Jason signals for more rope on the first pitch of the lower section - Madie Ga

The canyon eventually begins to open out and views of the Rees begin. Despite being so close we still had lots of vertical the lose. Some small drops leads us to the top of Lennox Falls. We spot the original anchor and place an access bolt. I abseil down and see a mess of rotten tat. We place a new bolt and do some other repairs and peer down the 90 metre pitch. I deploy my rope and send Leo down first. The first half of the pitch is a slab that wants to push you into the flow, the second half is obscured over the lip. We watch Leo go down without a pack, carefully avoiding slipping when he disappears over the lip and we sit and wait. The rope remains taught and eventually we hear the faint sound of a whistle blast. Unsure of what exactly he is trying to communicate I slowly lower him down until the rope goes slack. Madie goes down next, and I'm left alone, with 2 packs. Thankfully the slab isn't as slippery as it looks, and the pack hanging between my legs isn't too much of a nuisance. After you go over the lip you are left free hanging next to the 90 metre waterfall. I slowly abseil down admiring the view. There is a beautiful carpet of green moss that covers everything, but the thunderous nature of water crashing down means we cant stay and enjoy the views.

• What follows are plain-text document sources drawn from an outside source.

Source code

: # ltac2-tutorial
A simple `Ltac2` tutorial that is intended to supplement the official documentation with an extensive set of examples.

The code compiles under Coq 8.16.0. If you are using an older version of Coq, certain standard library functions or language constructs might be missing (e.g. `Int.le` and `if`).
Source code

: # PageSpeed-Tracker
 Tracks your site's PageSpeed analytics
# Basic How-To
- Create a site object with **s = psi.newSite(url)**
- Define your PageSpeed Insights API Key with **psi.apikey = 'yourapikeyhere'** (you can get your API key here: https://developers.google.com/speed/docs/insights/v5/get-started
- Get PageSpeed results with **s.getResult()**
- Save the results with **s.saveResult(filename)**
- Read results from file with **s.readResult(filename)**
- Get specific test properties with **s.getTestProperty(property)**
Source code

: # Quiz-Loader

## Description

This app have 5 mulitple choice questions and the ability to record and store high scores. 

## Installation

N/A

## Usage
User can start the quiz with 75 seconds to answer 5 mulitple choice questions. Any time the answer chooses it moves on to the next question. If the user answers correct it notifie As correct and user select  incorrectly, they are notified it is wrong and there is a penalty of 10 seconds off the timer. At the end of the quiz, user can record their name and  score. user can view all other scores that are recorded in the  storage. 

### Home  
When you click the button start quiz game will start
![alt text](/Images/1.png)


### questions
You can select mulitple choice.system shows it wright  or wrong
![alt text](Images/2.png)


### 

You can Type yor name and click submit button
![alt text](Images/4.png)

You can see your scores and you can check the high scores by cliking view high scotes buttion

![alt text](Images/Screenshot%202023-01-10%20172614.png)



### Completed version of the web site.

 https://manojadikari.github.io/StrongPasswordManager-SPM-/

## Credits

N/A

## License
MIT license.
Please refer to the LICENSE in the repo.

Jason accessing the 90m pitch - Madie Ga

I quickly pack the rope and run to the next pitch. We do short abseil to access the second stage of the waterfall, and another long pitch brings us to the bottom of the falls, and the end of the canyon. With plenty of time left in the day we get changed and enjoy a leisurely walk back to the car and head straight to the pub at Glenorchy.

Jason on the final pitch - Madie Ga

On the drive back my phone starts buzzing A LOT. Normally 2 days out of reception means I come back to some notifications, but this was much more than usual. I give my phone 5 minutes to calm down and try and figure out what's happening. I had an array of messages from just about everyone I know saying the NSW Police had been called and I was now a missing person. Turns out in the months of planning for this trip I had forgotten to tell my family I was going. Thankfully the police (and sisters) had managed to contact my friends who confirmed I was in NZ and most likely out of reception. Several hours of VERY awkward phone calls later and I was declared "found" before a multi-agency search was started.

Thanks to Oli and Amelia V. for tracking me down and talking to police. I'm sorry if I stressed you out 🙂

Conclusion

Overall a fun canyon with a variety of terrain and obstacles. It is well worth the descent. With an efficient team and early start it is reasonable to do this as a single day canyon. Avoid the upper section for the most value. In the conditions we had I would suggest a grade of V5A4IV**. Perhaps with less water there would be more jumps making for a more enjoyable day. We came across several of the anchors from the first descent but these need repair, either with mallions, rings, or tat. Super pretty and surprising it hasn't had more descents.

Thanks to the sponsors of our NZ Exped
CE4Y: https://www.canyoning-equipment.com/
We used the CE4Y Quickline 7.6mm canyoning rope for this trip. Lightweight + excellent performance.
CanyonZone: https://www.canyonzone.com/
They provided Petzl "Pulse" removable bolts, which are a lifesaver for traverse lines.

More beta here:
https://www.kiwicanyons.org/lennox-creek/
https://canyonmag.net/explore/lennox-creek/

Also tell your family where you are going, thankfully our emergency contact was able to tell everyone exactly where I was and when I was expected to return. Don't be a dummy and save yourself some embarrassment.